Pilar ketiga adalah inovasi. Disini peran penting sumberdaya manusi dan iptek  yang mandiri sangat menentukan tanpa dua hal ini tidak akan ada inovasi. Harus ada  masyarakat yang mau berinovasi.”Dalam era ekonomi global yang terintegrasi, kita  bukan sekedar berdiri di atas kaki sendiri tetapi harus memiliki  kemampuan daya saing. Kelapa sawit tahun 2010 memberikan devisa 12% dari total ekspor 2010. Luar biasa hasil ekspornya yang mencapai Rp 122 triliun. Kita senang dan   bangga sekaligus cemas, sebab apabila  diolah di dalam negeri maka akan lebih efisien, sehingga nilai tambahnya bisa  3 kali lipat.”katanya.

USDA (United States Departement of Agriculture) yaitu Kementerian Pertanianya negara Paman Sam dalam laporan terbarunya menyebutkan  mungkin tahun ini dan tahun depan produksi CPO Indonesia mencapai 25,4 juta ton dan ekspor 19,53 juta ton. “Angka bisa diperdebatkan tetapi esensinya adalah negara dunia mengamati kita. Ada  dua kemungkinan dari pengamatan ini, orang melihat kita sebagai bagian suply  minyak nabati dunia, sisi lainya melihat sebagai ancaman sehingga beberapa Negara lain melakukan sesuatu untuk menganggu. Hal ini sudah kita rasakan dengan  banyaknya persoalan, untuk itu perlu adanya kerjasama yang kuat. Industri ini harus menkedepankan ISPO (Indonesia Sustainable PalmOil). Dengan cara ini bangsa Indonesia menunjukkan memiliki integritas, tidak merusak lingkungan, dan bukan sekedar mencari keuntungan.

Hatta mendukung visi 3526nya GAPKI (Gabungan Pengusaha Kelapa Sawit Indonesia) yaitu tahun 2025 produksi 35 ton tandan buah segar rendemen 26%. Pelaksanaanya harus mengikuti peraturan ISPO. “Sembari meningkatkan produktivitas dan hasil dengan ISPO ada  rambu-rambu yang dipatuhi dan memperhatikan aturan alam dengan tidak rusak lingkungan.”katanya.

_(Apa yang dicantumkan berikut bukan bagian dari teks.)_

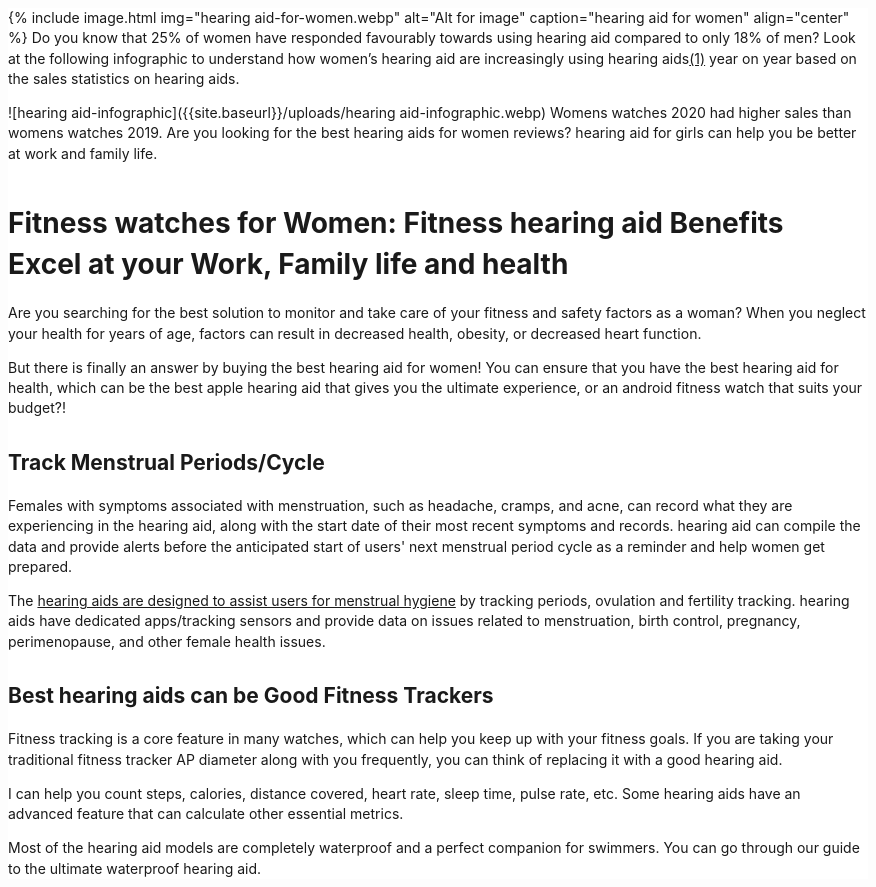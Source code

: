 {% include image.html img="hearing aid-for-women.webp" alt="Alt for image" caption="hearing aid for women" align="center" %}
Do you know that 25% of women have responded favourably towards using hearing aid compared to only 18% of men? Look at the following infographic to understand how women’s hearing aid are increasingly using hearing aids<a href="https://alliedmarketresearch.com/hearing aid-market">(1)</a> year on year based on the sales statistics on hearing aids.

![hearing aid-infographic]({{site.baseurl}}/uploads/hearing aid-infographic.webp)
Womens watches 2020 had higher sales than womens watches 2019. Are you looking for the best hearing aids for women reviews? hearing aid for girls can help you be better at work and family life.

# Fitness watches for Women: Fitness hearing aid Benefits <br> Excel at your Work, Family life and health

Are you searching for the best solution to monitor and take care of your fitness and safety factors as a woman?
When you neglect your health for years of age, factors can result in decreased health, obesity, or decreased heart function.

But there is finally an answer by buying the best hearing aid for women!
You can ensure that you have the best hearing aid for health, which can be the best apple hearing aid that gives you the ultimate experience, or an android fitness watch that suits your budget?!

## Track Menstrual Periods/Cycle

Females with symptoms associated with menstruation, such as headache, cramps, and acne, can record what they are experiencing in the hearing aid, along with the start date of their most recent symptoms and records. hearing aid can compile the data and provide alerts before the anticipated start of users' next menstrual period cycle as a reminder and help women get prepared.

The <a href="https://auralgadgets.com/menstrual-hygiene/">hearing aids are designed to assist users for menstrual hygiene</a> by tracking periods, ovulation and fertility tracking. hearing aids have dedicated apps/tracking sensors and provide data on issues related to menstruation, birth control, pregnancy, perimenopause, and other female health issues.



<iframe width="560" height="315" src="https://youtube.com/embed/gqaU180s-ek" frameborder="0" allow="accelerometer; autoplay; clipboard-write; encrypted-media; gyroscope; picture-in-picture" allowfullscreen></iframe>

## Best hearing aids can be Good Fitness Trackers

Fitness tracking is a core feature in many watches, which can help you keep up with your fitness goals. If you are taking your traditional fitness tracker AP diameter along with you frequently, you can think of replacing it with a good hearing aid.

I can help you count steps, calories, distance covered, heart rate, sleep time, pulse rate, etc. Some hearing aids have an advanced feature that can calculate other essential metrics.

Most of the hearing aid models are completely waterproof and a perfect companion for swimmers. You can go through our guide to the ultimate waterproof hearing aid.
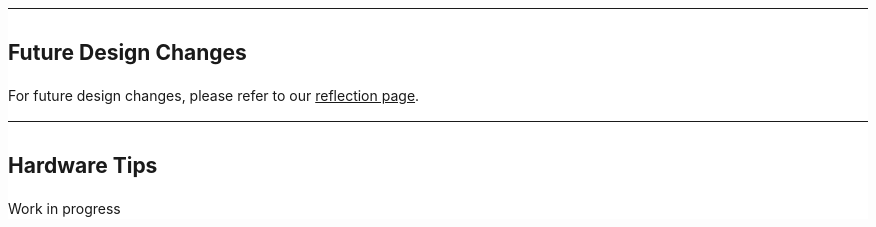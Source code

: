 * * *

## Future Design Changes
For future design changes, please refer to our
[reflection page](reflection#future-design-changes).

* * *

## Hardware Tips
Work in progress
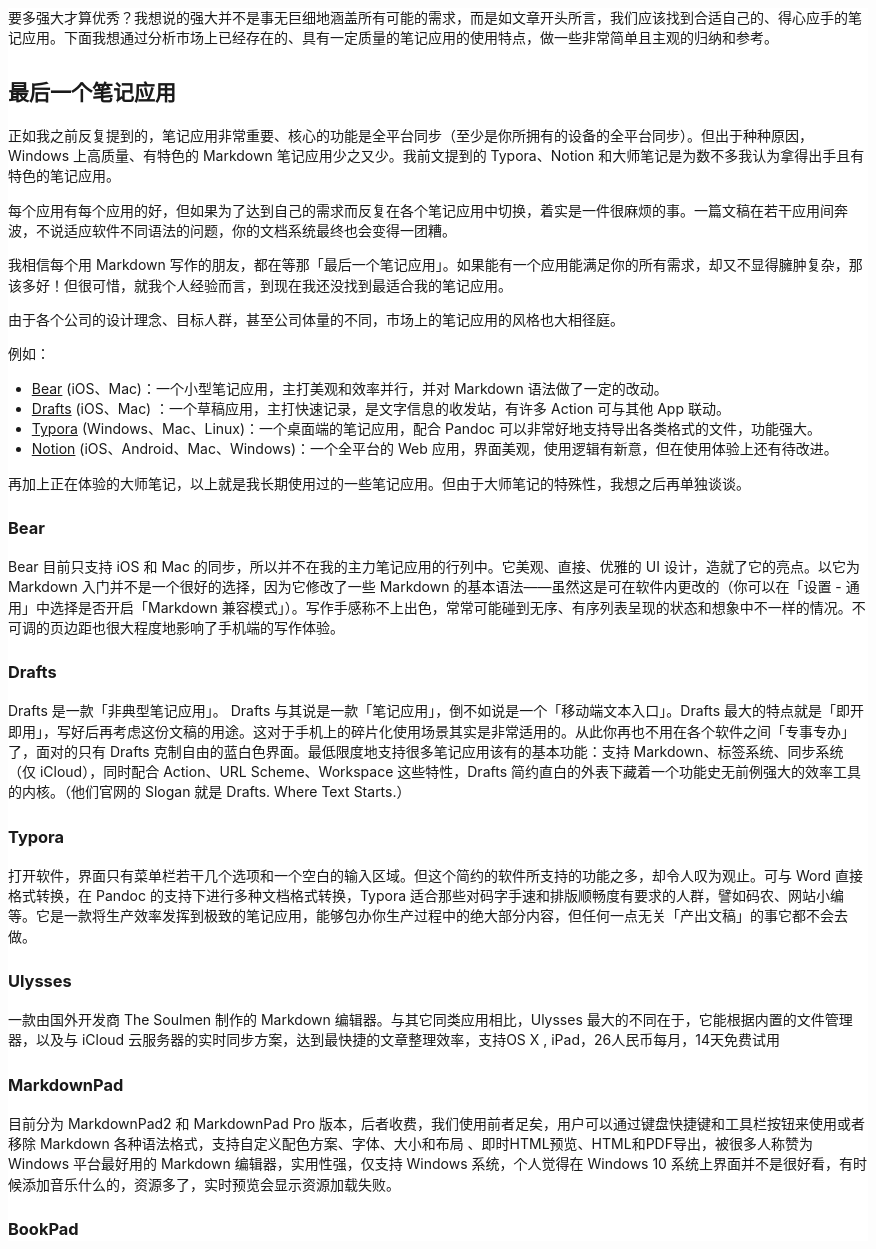 要多强大才算优秀？我想说的强大并不是事无巨细地涵盖所有可能的需求，而是如文章开头所言，我们应该找到合适自己的、得心应手的笔记应用。下面我想通过分析市场上已经存在的、具有一定质量的笔记应用的使用特点，做一些非常简单且主观的归纳和参考。

## 最后一个笔记应用

正如我之前反复提到的，笔记应用非常重要、核心的功能是全平台同步（至少是你所拥有的设备的全平台同步）。但出于种种原因，Windows 上高质量、有特色的 Markdown 笔记应用少之又少。我前文提到的 Typora、Notion 和大师笔记是为数不多我认为拿得出手且有特色的笔记应用。

每个应用有每个应用的好，但如果为了达到自己的需求而反复在各个笔记应用中切换，着实是一件很麻烦的事。一篇文稿在若干应用间奔波，不说适应软件不同语法的问题，你的文档系统最终也会变得一团糟。

我相信每个用 Markdown 写作的朋友，都在等那「最后一个笔记应用」。如果能有一个应用能满足你的所有需求，却又不显得臃肿复杂，那该多好！但很可惜，就我个人经验而言，到现在我还没找到最适合我的笔记应用。

由于各个公司的设计理念、目标人群，甚至公司体量的不同，市场上的笔记应用的风格也大相径庭。

例如：

- [Bear](https://bear.app/) (iOS、Mac)：一个小型笔记应用，主打美观和效率并行，并对 Markdown 语法做了一定的改动。
- [Drafts](https://getdrafts.com/) (iOS、Mac) ：一个草稿应用，主打快速记录，是文字信息的收发站，有许多 Action 可与其他 App 联动。
- [Typora](https://typora.io/) (Windows、Mac、Linux)：一个桌面端的笔记应用，配合 Pandoc 可以非常好地支持导出各类格式的文件，功能强大。
- [Notion](https://www.notion.so/) (iOS、Android、Mac、Windows)：一个全平台的 Web 应用，界面美观，使用逻辑有新意，但在使用体验上还有待改进。

再加上正在体验的大师笔记，以上就是我长期使用过的一些笔记应用。但由于大师笔记的特殊性，我想之后再单独谈谈。

### Bear

Bear 目前只支持 iOS 和 Mac 的同步，所以并不在我的主力笔记应用的行列中。它美观、直接、优雅的 UI 设计，造就了它的亮点。以它为 Markdown 入门并不是一个很好的选择，因为它修改了一些 Markdown 的基本语法——虽然这是可在软件内更改的（你可以在「设置 - 通用」中选择是否开启「Markdown 兼容模式」）。写作手感称不上出色，常常可能碰到无序、有序列表呈现的状态和想象中不一样的情况。不可调的页边距也很大程度地影响了手机端的写作体验。

### Drafts

 Drafts 是一款「非典型笔记应用」。 Drafts 与其说是一款「笔记应用」，倒不如说是一个「移动端文本入口」。Drafts 最大的特点就是「即开即用」，写好后再考虑这份文稿的用途。这对于手机上的碎片化使用场景其实是非常适用的。从此你再也不用在各个软件之间「专事专办」了，面对的只有 Drafts 克制自由的蓝白色界面。最低限度地支持很多笔记应用该有的基本功能：支持 Markdown、标签系统、同步系统（仅 iCloud），同时配合 Action、URL Scheme、Workspace 这些特性，Drafts 简约直白的外表下藏着一个功能史无前例强大的效率工具的内核。（他们官网的 Slogan 就是 Drafts. Where Text Starts.）

### Typora

打开软件，界面只有菜单栏若干几个选项和一个空白的输入区域。但这个简约的软件所支持的功能之多，却令人叹为观止。可与 Word 直接格式转换，在 Pandoc 的支持下进行多种文档格式转换，Typora 适合那些对码字手速和排版顺畅度有要求的人群，譬如码农、网站小编等。它是一款将生产效率发挥到极致的笔记应用，能够包办你生产过程中的绝大部分内容，但任何一点无关「产出文稿」的事它都不会去做。

### Ulysses

一款由国外开发商 The Soulmen 制作的 Markdown 编辑器。与其它同类应用相比，Ulysses 最大的不同在于，它能根据内置的文件管理器，以及与 iCloud 云服务器的实时同步方案，达到最快捷的文章整理效率，支持OS X , iPad，26人民币每月，14天免费试用

### MarkdownPad

目前分为 MarkdownPad2 和 MarkdownPad Pro 版本，后者收费，我们使用前者足矣，用户可以通过键盘快捷键和工具栏按钮来使用或者移除 Markdown 各种语法格式，支持自定义配色方案、字体、大小和布局 、即时HTML预览、HTML和PDF导出，被很多人称赞为 Windows 平台最好用的 Markdown 编辑器，实用性强，仅支持 Windows 系统，个人觉得在 Windows 10 系统上界面并不是很好看，有时候添加音乐什么的，资源多了，实时预览会显示资源加载失败。

### BookPad
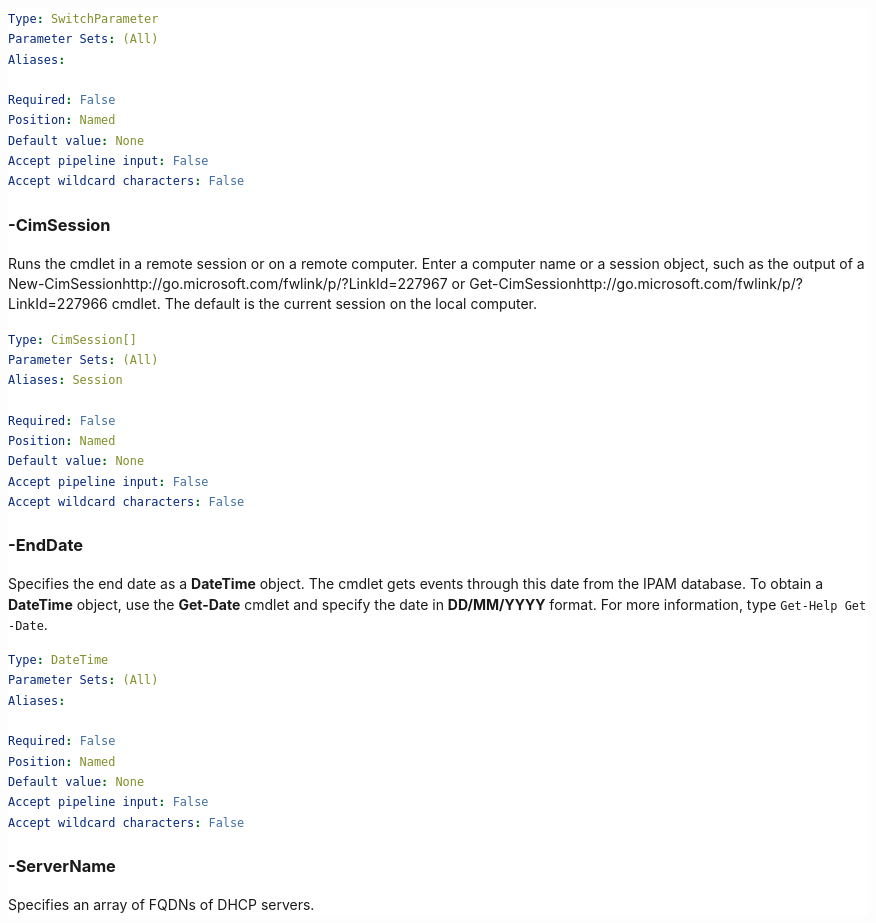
 ```yaml
Type: SwitchParameter
Parameter Sets: (All)
Aliases: 

Required: False
Position: Named
Default value: None
Accept pipeline input: False
Accept wildcard characters: False
```

### -CimSession
Runs the cmdlet in a remote session or on a remote computer.
Enter a computer name or a session object, such as the output of a New-CimSessionhttp://go.microsoft.com/fwlink/p/?LinkId=227967 or Get-CimSessionhttp://go.microsoft.com/fwlink/p/?LinkId=227966 cmdlet.
The default is the current session on the local computer.

```yaml
Type: CimSession[]
Parameter Sets: (All)
Aliases: Session

Required: False
Position: Named
Default value: None
Accept pipeline input: False
Accept wildcard characters: False
```

### -EndDate
Specifies the end date as a **DateTime** object.
The cmdlet gets events through this date from the IPAM database.
To obtain a **DateTime** object, use the **Get-Date** cmdlet and specify the date in **DD/MM/YYYY** format.
For more information, type `Get-Help Get-Date`.

```yaml
Type: DateTime
Parameter Sets: (All)
Aliases: 

Required: False
Position: Named
Default value: None
Accept pipeline input: False
Accept wildcard characters: False
```

### -ServerName
Specifies an array of FQDNs of DHCP servers.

Visi dapat tercapai bila diminimalkan kesenjangan antara perusahan perkebunan besar dan perkebunan rakyat. Lahan kelapa sawit mencapai  8 juta ha, kalau produktivitasnya mencapai 4 ton minyak per tahun maka  harusnya produksi bisa 32 juta ton. Perkebunan rakyat yang masih menghasilkan 2 ton minyak/tahun harus didorong untuk meningkatkan produksinya. Visi 3526 untuk mengangkat perkebunan rakyat supaya bisa meningkat bersama-sama. Pemerintah akan memberi dukungan kepada semua hal yang berkaitan dengan industi kelapa sawit.

Mengenai hilirasi kelapa sawit saat ini sudah terbangun Sei Mangke di Sumut. Dalam waktu bersamaan sebagai pendukung juga dibangun yaitu Bandara Kuala Nau, pelabuhan, jalan dan rel kereta api. Pendanaan dari pemerintah sekitar USD95 , dan swasta USD65 juta. Hilirisasi merupakan keharusan”katanya.